I think the most difficult part of creating a boss fight is NOT how the fight breaks the norms, but how to make the players accept the breaking of norms.
Special abilities or overriding game mechanic may feel like cheating to some players, especially when they fail to see it coming.
Maybe they are too dumb, maybe the gm fail to drop enough hints ahead of time, or maybe there are hints but the smart players just interpret them in a different way.

Sorry, I'm referring to a thought experiment that goes through some seemingly stupid phases before revealing a way to make bosses with a variable moveset and interesting abilities simply by combining stat blocks from other creatures.

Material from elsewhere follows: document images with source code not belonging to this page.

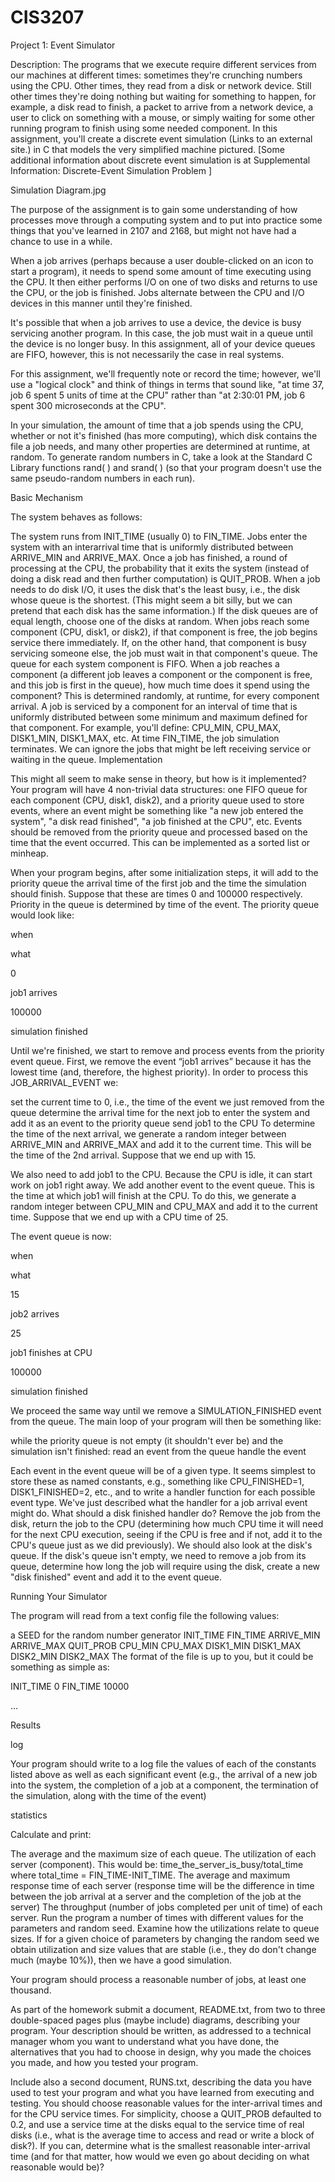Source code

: # CIS3207

Project 1: Event Simulator

Description:
The programs that we execute require different services from our machines at different times: sometimes they're crunching numbers using the CPU. Other times, they read from a disk or network device. Still other times they're doing nothing but waiting for something to happen, for example, a disk read to finish, a packet to arrive from a network device, a user to click on something with a mouse, or simply waiting for some other running program to finish using some needed component. In this assignment, you'll create a discrete event simulation (Links to an external site.) in C that models the very simplified machine pictured.  [Some additional information about discrete event simulation is at Supplemental Information: Discrete-Event Simulation Problem ]

Simulation Diagram.jpg

The purpose of the assignment is to gain some understanding of how processes move through a computing system and to put into practice some things that you've learned in 2107 and 2168, but might not have had a chance to use in a while.

When a job arrives (perhaps because a user double-clicked on an icon to start a program), it needs to spend some amount of time executing using the CPU. It then either performs I/O on one of two disks and returns to use the CPU, or the job is finished. Jobs alternate between the CPU and I/O devices in this manner until they're finished.

It's possible that when a job arrives to use a device, the device is busy servicing another program. In this case, the job must wait in a queue until the device is no longer busy. In this assignment, all of your device queues are FIFO, however, this is not necessarily the case in real systems.

For this assignment, we'll frequently note or record the time; however, we'll use a "logical clock" and think of things in terms that sound like, "at time 37, job 6 spent 5 units of time at the CPU" rather than "at 2:30:01 PM, job 6 spent 300 microseconds at the CPU".

In your simulation, the amount of time that a job spends using the CPU, whether or not it's finished (has more computing), which disk contains the file a job needs, and many other properties are determined at runtime, at random. To generate random numbers in C, take a look at the Standard C Library functions rand( ) and srand( ) (so that your program doesn't use the same pseudo-random numbers in each run).

Basic Mechanism

The system behaves as follows:

The system runs from INIT_TIME (usually 0) to FIN_TIME.
Jobs enter the system with an interarrival time that is uniformly distributed between ARRIVE_MIN and ARRIVE_MAX.
Once a job has finished, a round of processing at the CPU, the probability that it exits the system (instead of doing a disk read and then further computation) is QUIT_PROB.
When a job needs to do disk I/O, it uses the disk that's the least busy, i.e., the disk whose queue is the shortest. (This might seem a bit silly, but we can pretend that each disk has the same information.) If the disk queues are of equal length, choose one of the disks at random.
When jobs reach some component (CPU, disk1, or disk2), if that component is free, the job begins service there immediately. If, on the other hand, that component is busy servicing someone else, the job must wait in that component's queue.
The queue for each system component is FIFO.
When a job reaches a component (a different job leaves a component or the component is free, and this job is first in the queue), how much time does it spend using the component? This is determined randomly, at runtime, for every component arrival. A job is serviced by a component for an interval of time that is uniformly distributed between some minimum and maximum defined for that component. For example, you'll define: CPU_MIN, CPU_MAX, DISK1_MIN, DISK1_MAX, etc.
At time FIN_TIME, the job simulation terminates. We can ignore the jobs that might be left receiving service or waiting in the queue.
Implementation

This might all seem to make sense in theory, but how is it implemented? Your program will have 4 non-trivial data structures: one FIFO queue for each component (CPU, disk1, disk2), and a priority queue used to store events, where an event might be something like "a new job entered the system", "a disk read finished", "a job finished at the CPU", etc. Events should be removed from the priority queue and processed based on the time that the event occurred. This can be implemented as a sorted list or minheap.

When your program begins, after some initialization steps, it will add to the priority queue the arrival time of the first job and the time the simulation should finish. Suppose that these are times 0 and 100000 respectively. Priority in the queue is determined by time of the event. The priority queue would look like:

when

what

0

job1 arrives

100000

simulation finished

Until we're finished, we start to remove and process events from the priority event queue. First, we remove the event “job1 arrives” because it has the lowest time (and, therefore, the highest priority). In order to process this JOB_ARRIVAL_EVENT we:

set the current time to 0, i.e., the time of the event we just removed from the queue
determine the arrival time for the next job to enter the system and add it as an event to the priority queue
send job1 to the CPU
To determine the time of the next arrival, we generate a random integer between ARRIVE_MIN and ARRIVE_MAX and add it to the current time. This will be the time of the 2nd arrival. Suppose that we end up with 15.

We also need to add job1 to the CPU. Because the CPU is idle, it can start work on job1 right away. We add another event to the event queue. This is the time at which job1 will finish at the CPU. To do this, we generate a random integer between CPU_MIN and CPU_MAX and add it to the current time. Suppose that we end up with a CPU time of 25.

The event queue is now:

when

what

15

job2 arrives

25

job1 finishes at CPU

100000

simulation finished

We proceed the same way until we remove a SIMULATION_FINISHED event from the queue. The main loop of your program will then be something like:

while the priority queue is not empty (it shouldn't ever be)
   and the simulation isn't finished:
     read an event from the queue
     handle the event

Each event in the event queue will be of a given type. It seems simplest to store these as named constants, e.g., something like CPU_FINISHED=1, DISK1_FINISHED=2, etc., and to write a handler function for each possible event type. We've just described what the handler for a job arrival event might do. What should a disk finished handler do? Remove the job from the disk, return the job to the CPU (determining how much CPU time it will need for the next CPU execution, seeing if the CPU is free and if not, add it to the CPU's queue just as we did previously). We should also look at the disk's queue. If the disk's queue isn't empty, we need to remove a job from its queue, determine how long the job will require using the disk, create a new "disk finished" event and add it to the event queue.

Running Your Simulator

The program will read from a text config file the following values:

a SEED for the random number generator
INIT_TIME
FIN_TIME
ARRIVE_MIN
ARRIVE_MAX
QUIT_PROB
CPU_MIN
CPU_MAX
DISK1_MIN
DISK1_MAX
DISK2_MIN
DISK2_MAX
The format of the file is up to you, but it could be something as simple as:

INIT_TIME 0
FIN_TIME 10000

...

Results

log

Your program should write to a log file the values of each of the constants listed above as well as each significant event (e.g., the arrival of a new job into the system, the completion of a job at a component, the termination of the simulation, along with the time of the event)

statistics

Calculate and print:

The average and the maximum size of each queue.
The utilization of each server (component). This would be: time_the_server_is_busy/total_time where total_time = FIN_TIME-INIT_TIME.
The average and maximum response time of each server (response time will be the difference in time between the job arrival at a server and the completion of the job at the server)
The throughput (number of jobs completed per unit of time) of each server.
Run the program a number of times with different values for the parameters and random seed. Examine how the utilizations relate to queue sizes. If for a given choice of parameters by changing the random seed we obtain utilization and size values that are stable (i.e., they do don't change much (maybe 10%)), then we have a good simulation.

Your program should process a reasonable number of jobs, at least one thousand.

As part of the homework submit a document, README.txt, from two to three double-spaced pages plus (maybe include) diagrams, describing your program. Your description should be written, as addressed to a technical manager whom you want to understand what you have done, the alternatives that you had to choose in design, why you made the choices you made, and how you tested your program.

Include also a second document, RUNS.txt, describing the data you have used to test your program and what you have learned from executing and testing. You should choose reasonable values for the inter-arrival times and for the CPU service times. For simplicity, choose a QUIT_PROB defaulted to 0.2, and use a service time at the disks equal to the service time of real disks (i.e., what is the average time to access and read or write a block of disk?). If you can, determine what is the smallest reasonable inter-arrival time (and for that matter, how would we even go about deciding on what reasonable would be)?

Quite a long read, but here you go.
theangrygm.com/return-of-the-son-of-the-dd-boss-fight-now-in-5e/

>The boss is way over the player level and has been harrasing them the whole game.
>During the fight players can't damage it unless the player solve complicated puzzles under a time limit wile avoiding attacks
>boss is constantly using other attack outside of it attacks player X like hold person, polymorph, and confusion wile summoning a 2 headed 2 bodied giant snake.
>the cleric is now a chicken and the fighters brains are scrambled for the rest of the battle
>each phase the boss warps to a new location miles away and gets harder with even more conplicated puzzles and shorter time limtes
>there is also a over all time limit ontop of the shoter time limits

did they update the rules? because last time I played I only needed green saviors with armor to beat everybody except the phoenix. For that one I needed the green saviors that didn't age.

lots of hit points are helpful but can get boring since it is just rolling dice till it's over without much thought.

I have been studying kingdom death and boss fights and have a few things you could do to make the boss interesting.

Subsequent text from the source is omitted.